Model Predictive Control: Aircraft ModelΒΆ
RMM, 13 Feb 2021
This example replicates the MPT3 regulation problem example.
[2]:
import control as ct
import numpy as np
import control.optimal as obc
import matplotlib.pyplot as plt
[3]:
# model of an aircraft discretized with 0.2s sampling time
# Source: https://www.mpt3.org/UI/RegulationProblem
A = [[0.99, 0.01, 0.18, -0.09, 0],
[ 0, 0.94, 0, 0.29, 0],
[ 0, 0.14, 0.81, -0.9, 0],
[ 0, -0.2, 0, 0.95, 0],
[ 0, 0.09, 0, 0, 0.9]]
B = [[ 0.01, -0.02],
[-0.14, 0],
[ 0.05, -0.2],
[ 0.02, 0],
[-0.01, 0]]
C = [[0, 1, 0, 0, -1],
[0, 0, 1, 0, 0],
[0, 0, 0, 1, 0],
[1, 0, 0, 0, 0]]
model = ct.ss2io(ct.ss(A, B, C, 0, 0.2))
# For the simulation we need the full state output
sys = ct.ss2io(ct.ss(A, B, np.eye(5), 0, 0.2))
# compute the steady state values for a particular value of the input
ud = np.array([0.8, -0.3])
xd = np.linalg.inv(np.eye(5) - A) @ B @ ud
yd = C @ xd
[4]:
# computed values will be used as references for the desired
# steady state which can be added using "reference" filter
# model.u.with('reference');
# model.u.reference = us;
# model.y.with('reference');
# model.y.reference = ys;
# provide constraints on the system signals
constraints = [obc.input_range_constraint(sys, [-5, -6], [5, 6])]
# provide penalties on the system signals
Q = model.C.transpose() @ np.diag([10, 10, 10, 10]) @ model.C
R = np.diag([3, 2])
cost = obc.quadratic_cost(model, Q, R, x0=xd, u0=ud)

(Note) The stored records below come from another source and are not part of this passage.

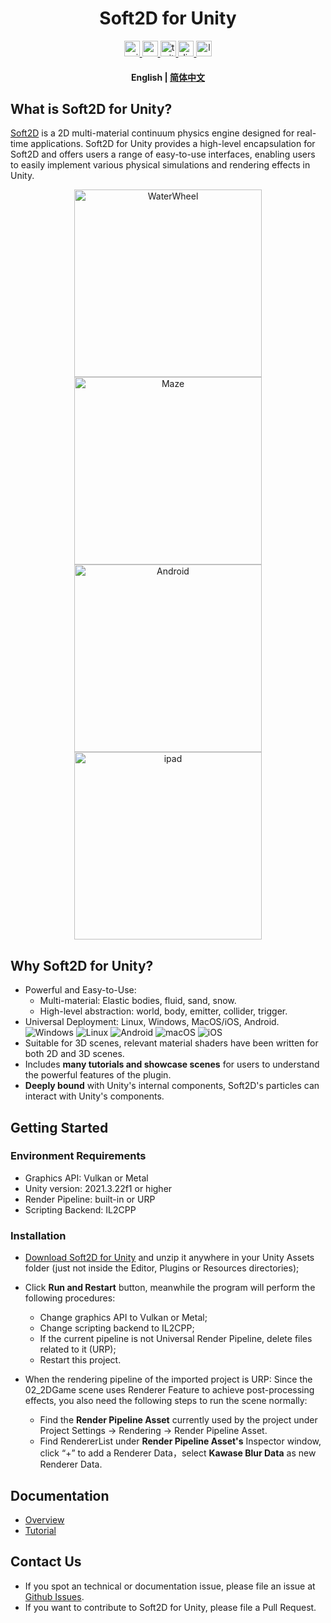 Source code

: 
<h1 align="center">Soft2D for Unity</h1>

<div align="center">
  <a href="https://assetstore.unity.com/packages/slug/256549">
    <img src="http://img.shields.io/badge/-Unity%20Asset%20Store-feefff?style=for-the-badge&logo=unity&logoColor=000" height="25px" alt="unity logo" />
  </a>
  <a href="https://www.youtube.com/channel/UCUweEINecpOaM8HAKLvfBJA">
    <img src="https://img.shields.io/static/v1?message=Youtube&logo=youtube&label=&color=FF0000&logoColor=white&labelColor=&style=for-the-badge" height="25px" alt="youtube logo"  />
  </a>
  <a href=" https://twitter.com/soft2d_official">
    <img src="https://img.shields.io/static/v1?message=Twitter&logo=twitter&label=&color=1DA1F2&logoColor=white&labelColor=&style=for-the-badge" height="25px" alt="twitter logo"  />
  </a>
  <a href="https://discord.gg/JZwFWsuqKV">
    <img src="https://img.shields.io/static/v1?message=Discord&logo=discord&label=&color=5865F2&logoColor=white&labelColor=&style=for-the-badge" height="25px" alt="discord logo"  />
  </a>
  <a href="https://www.soft2d.tech/">
    <img src="https://img.shields.io/static/v1?message=Official%20Website&label=&color=FFC93C&style=for-the-badge" height="25px" alt="logo" />
  </a>
</div>

<h4 align="center">
    <p>
        <b>English</b> |
        <a href="https://github.com/taichi-dev/soft2d-for-unity/blob/main/README_CN.md">简体中文</a> 
    </p>
</h4>

## What is Soft2D for Unity?
[Soft2D](https://www.soft2d.tech/) is a 2D multi-material continuum physics engine designed for real-time applications. Soft2D for Unity provides a high-level encapsulation for Soft2D and offers users a range of easy-to-use interfaces, enabling users to easily implement various physical simulations and rendering effects in Unity.

<div align="center">
<img src="images/WaterWheel.gif" alt="WaterWheel" width="300px"> <img src="images/Maze.gif" alt="Maze" width="300px">
</div>
<div align="center">
<img src="images/android.gif" alt="Android" width="300px"> <img src="images/ipad.gif" alt="ipad" width="300px">
</div>

## Why Soft2D for Unity?

- Powerful and Easy-to-Use:
  - Multi-material: Elastic bodies, fluid, sand, snow.
  - High-level abstraction: world, body, emitter, collider, trigger.
- Universal Deployment: Linux, Windows, MacOS/iOS, Android.
  ![Windows](http://img.shields.io/badge/-Windows-0078D6?style=flat-square&logo=windows&logoColor=fff)
  ![Linux](http://img.shields.io/badge/-Linux-FCC624?style=flat-square&logo=linux&logoColor=000)
  ![Android](http://img.shields.io/badge/-Android-3DDC84?style=flat-square&logo=android&logoColor=fff)
  ![macOS](http://img.shields.io/badge/-macOS-15171a?style=flat-square&logo=macos&logoColor=fff)
  ![iOS](http://img.shields.io/badge/-iOS-1f1f1f?style=flat-square&logo=ios&logoColor=fff)
- Suitable for 3D scenes, relevant material shaders have been written for both 2D and 3D scenes.
- Includes **many tutorials and showcase scenes** for users to understand the powerful features of the plugin.
- **Deeply bound** with Unity's internal components, Soft2D's particles can interact with Unity's components.

## Getting Started

### Environment Requirements

- Graphics API: Vulkan or Metal
- Unity version: 2021.3.22f1 or higher
- Render Pipeline: built-in or URP 
- Scripting Backend: IL2CPP

### Installation

- [Download Soft2D for Unity](https://github.com/taichi-dev/soft2d-for-unity/releases/download/v0.1.0/Soft2D.v0.1.0.7z) and unzip it anywhere in your Unity Assets folder (just not inside the Editor, Plugins or Resources directories);
- Click **Run and Restart** button, meanwhile the program will perform the following procedures:
  - Change graphics API to Vulkan or Metal;
  - Change scripting backend to IL2CPP;
  - If the current pipeline is not Universal Render Pipeline, delete files related to it (URP);
  - Restart this project.


- When the rendering pipeline of the imported project is URP: Since the 02_2DGame scene uses Renderer Feature to achieve post-processing effects, you also need the following steps to run the scene normally:
  - Find the **Render Pipeline Asset** currently used by the project under Project Settings -> Rendering -> Render Pipeline Asset.
  - Find RendererList under **Render Pipeline Asset's** Inspector window, click “+” to add a Renderer Data，select **Kawase Blur Data** as new Renderer Data.

## Documentation

- [Overview](https://github.com/taichi-dev/soft2d-for-unity/blob/main/Docs/English/Overview.md)
- [Tutorial](https://github.com/taichi-dev/soft2d-for-unity/blob/main/Docs/English/Tutorials/Tutorial.md)

## Contact Us

- If you spot an technical or documentation issue, please file an issue at [Github Issues](https://github.com/taichi-dev/soft2d-for-unity/issues).
- If you want to contribute to Soft2D for Unity, please file a Pull Request.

# online MPC controller object is constructed with a horizon 6
ctrl = obc.create_mpc_iosystem(model, np.arange(0, 6) * 0.2, cost, constraints)
[7]:
# Define an I/O system implementing model predictive control
loop = ct.feedback(sys, ctrl, 1)
print(loop)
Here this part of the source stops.